For India, which exported nearly ten billion dollars worth of steel and aluminum to the EU in 2024, financial implications come with this decision. Beginning with transitional reporting in 2023 and moving to full charges from 2026, Indian firms will have to demonstrate the carbon intensity of every shipment. If their emissions are higher than EU benchmarks, they must make up the difference by paying with carbon certificates.
Economic Exposure for India’s Export Sectors#
The steel sector in India is estimated to emit over two hundred million tonnes every year alone. Present domestic policy does encourage cleaner production, but the share of green steel remains low. Many foundries depend on coal-based blast furnaces. The cement and fertiliser plants fall in a similar category. These structural features mean that Indian exports may enter the EU at a disadvantage compared with European producers who operate within the EU’s Emissions Trading System.
Industry associations said compliance costs could be high. Companies will have to secure third-party verification, collect emissions data, disclose supply chains and employ special compliance officers. The costs might be beyond the reach of smaller and medium manufacturers. Analysts say Indian companies might divert the products to other markets, or slow down their exports to Europe or transition to cleaner technologies gradually. Each one has its risk for jobs and competitiveness.

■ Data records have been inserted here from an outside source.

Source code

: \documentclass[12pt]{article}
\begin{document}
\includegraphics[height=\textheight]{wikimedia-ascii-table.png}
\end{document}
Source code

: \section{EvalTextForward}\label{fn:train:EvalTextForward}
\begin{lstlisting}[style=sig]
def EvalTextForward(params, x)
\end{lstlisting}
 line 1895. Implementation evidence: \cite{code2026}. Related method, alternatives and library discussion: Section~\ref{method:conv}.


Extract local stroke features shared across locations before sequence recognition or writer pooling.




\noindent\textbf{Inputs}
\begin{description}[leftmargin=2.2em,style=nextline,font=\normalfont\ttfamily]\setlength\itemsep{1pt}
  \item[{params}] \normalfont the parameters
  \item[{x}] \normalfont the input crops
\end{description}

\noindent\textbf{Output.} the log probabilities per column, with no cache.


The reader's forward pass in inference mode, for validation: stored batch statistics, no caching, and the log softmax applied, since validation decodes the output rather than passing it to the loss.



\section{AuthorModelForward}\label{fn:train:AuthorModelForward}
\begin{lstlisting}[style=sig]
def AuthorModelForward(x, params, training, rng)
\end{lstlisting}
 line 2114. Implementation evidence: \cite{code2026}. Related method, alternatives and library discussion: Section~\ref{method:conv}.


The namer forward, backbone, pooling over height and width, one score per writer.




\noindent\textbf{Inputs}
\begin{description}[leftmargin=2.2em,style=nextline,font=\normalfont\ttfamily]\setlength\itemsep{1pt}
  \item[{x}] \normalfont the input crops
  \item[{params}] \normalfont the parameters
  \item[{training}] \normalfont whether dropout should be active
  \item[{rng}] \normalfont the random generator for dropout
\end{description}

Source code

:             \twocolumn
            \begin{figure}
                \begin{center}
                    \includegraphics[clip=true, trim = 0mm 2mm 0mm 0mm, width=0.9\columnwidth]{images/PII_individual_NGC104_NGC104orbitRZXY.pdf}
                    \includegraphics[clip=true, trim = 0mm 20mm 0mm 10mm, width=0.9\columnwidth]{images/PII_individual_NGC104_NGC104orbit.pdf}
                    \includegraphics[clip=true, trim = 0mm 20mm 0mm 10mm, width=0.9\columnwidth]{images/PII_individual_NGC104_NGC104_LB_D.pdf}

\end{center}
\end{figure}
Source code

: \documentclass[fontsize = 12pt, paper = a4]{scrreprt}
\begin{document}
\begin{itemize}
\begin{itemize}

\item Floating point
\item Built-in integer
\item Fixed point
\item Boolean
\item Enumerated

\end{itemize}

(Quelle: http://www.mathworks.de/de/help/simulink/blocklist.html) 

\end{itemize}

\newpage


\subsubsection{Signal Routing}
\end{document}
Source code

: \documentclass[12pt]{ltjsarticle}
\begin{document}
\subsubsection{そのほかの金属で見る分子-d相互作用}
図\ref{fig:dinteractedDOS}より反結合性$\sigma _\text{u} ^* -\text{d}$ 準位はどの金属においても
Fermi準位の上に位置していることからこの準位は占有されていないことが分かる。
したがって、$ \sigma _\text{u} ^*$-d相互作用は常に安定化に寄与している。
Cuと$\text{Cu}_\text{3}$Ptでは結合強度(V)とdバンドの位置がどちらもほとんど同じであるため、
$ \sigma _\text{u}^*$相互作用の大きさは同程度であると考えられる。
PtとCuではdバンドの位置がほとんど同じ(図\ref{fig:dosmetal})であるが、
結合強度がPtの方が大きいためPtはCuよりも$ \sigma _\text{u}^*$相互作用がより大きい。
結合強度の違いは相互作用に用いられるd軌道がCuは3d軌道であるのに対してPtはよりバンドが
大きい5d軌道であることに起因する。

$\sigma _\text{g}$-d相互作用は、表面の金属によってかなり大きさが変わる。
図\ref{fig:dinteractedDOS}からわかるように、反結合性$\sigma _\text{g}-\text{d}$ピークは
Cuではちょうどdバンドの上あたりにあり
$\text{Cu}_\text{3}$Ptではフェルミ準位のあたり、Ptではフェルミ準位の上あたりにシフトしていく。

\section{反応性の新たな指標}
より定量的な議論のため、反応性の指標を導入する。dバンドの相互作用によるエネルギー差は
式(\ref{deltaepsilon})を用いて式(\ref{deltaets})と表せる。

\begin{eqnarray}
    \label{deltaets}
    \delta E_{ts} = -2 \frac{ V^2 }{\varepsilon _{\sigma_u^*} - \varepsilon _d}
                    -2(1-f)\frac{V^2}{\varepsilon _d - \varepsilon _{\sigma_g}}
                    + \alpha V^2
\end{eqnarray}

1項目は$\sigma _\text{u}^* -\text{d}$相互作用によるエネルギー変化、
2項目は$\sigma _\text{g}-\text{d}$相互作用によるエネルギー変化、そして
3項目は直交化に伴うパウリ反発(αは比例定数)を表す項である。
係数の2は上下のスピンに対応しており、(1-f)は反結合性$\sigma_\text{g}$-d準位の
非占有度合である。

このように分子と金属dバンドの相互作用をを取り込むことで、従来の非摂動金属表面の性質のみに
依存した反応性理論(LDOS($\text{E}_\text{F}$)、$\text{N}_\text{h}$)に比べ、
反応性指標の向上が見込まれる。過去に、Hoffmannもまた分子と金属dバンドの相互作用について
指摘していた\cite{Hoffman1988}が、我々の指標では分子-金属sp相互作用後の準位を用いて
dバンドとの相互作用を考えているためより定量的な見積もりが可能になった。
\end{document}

Lógica Ambiental Versus Preocupaciones del Desarrollo#
From the EU’s perspective, CBAM makes sure European companies that pay for carbon under the trading system cannot be undercut by cheaper imports from countries with weaker climate rules. Europe argues that without a border levy, stricter domestic climate policy would simply push emissions offshore.
India looks at the issue differently. CBAM, according to it, is a bid on the part of the developed world to pass on the responsibility for their past emissions onto others while imposing similar taxes despite development gaps. India is also worried that such measures will then turn up in other markets. Japan and Canada are working on similar policies. Carbon-aligned tariffs have been discussed in the United States as a part of its trade negotiations. Pressure on developing exporters might increase should more economies adopt CBAM-style rules.
How India Might Respond#
The rejection does not leave India without options. The government can negotiate sector level adjustments, strengthen domestic emissions reporting, and accelerate incentives for green steel and green hydrogen. India already has the Perform Achieve and Trade energy efficiency scheme and an evolving carbon market framework. This may reduce costs in the long run.
India can also tap into sources of climate finance. The European Investment Bank, along with multiple G20 climate finance platforms, has funding windows for decarbonization. Diverting these funds toward heavy industry transition would help buffer the CBAM shock.
Trade representatives may also consider counter-balancing measures via the World Trade Organization. But legal challenges are not certain, as climate justification has grown increasingly powerful in global trade law.
A Shift in the Global Trade Architecture#
The decision also sends a broader signal that climate policy is beginning to drive global trade rules. Border taxes are no longer hypothetical; they are becoming a structural feature of international commerce. For India, it means carrying the cost of carbon into export competitiveness. Meeting global climate benchmarks is no more only an environmental requirement but an economic one.
The dispute on CBAM has brought into sharp focus a central dilemma for developing economies: they have to modernize heavy industry at a speed set by external markets rather than purely by domestic capacity. India will therefore need a combined strategy of clean technology investment, targeted diplomatic negotiation, and strong domestic policy alignment.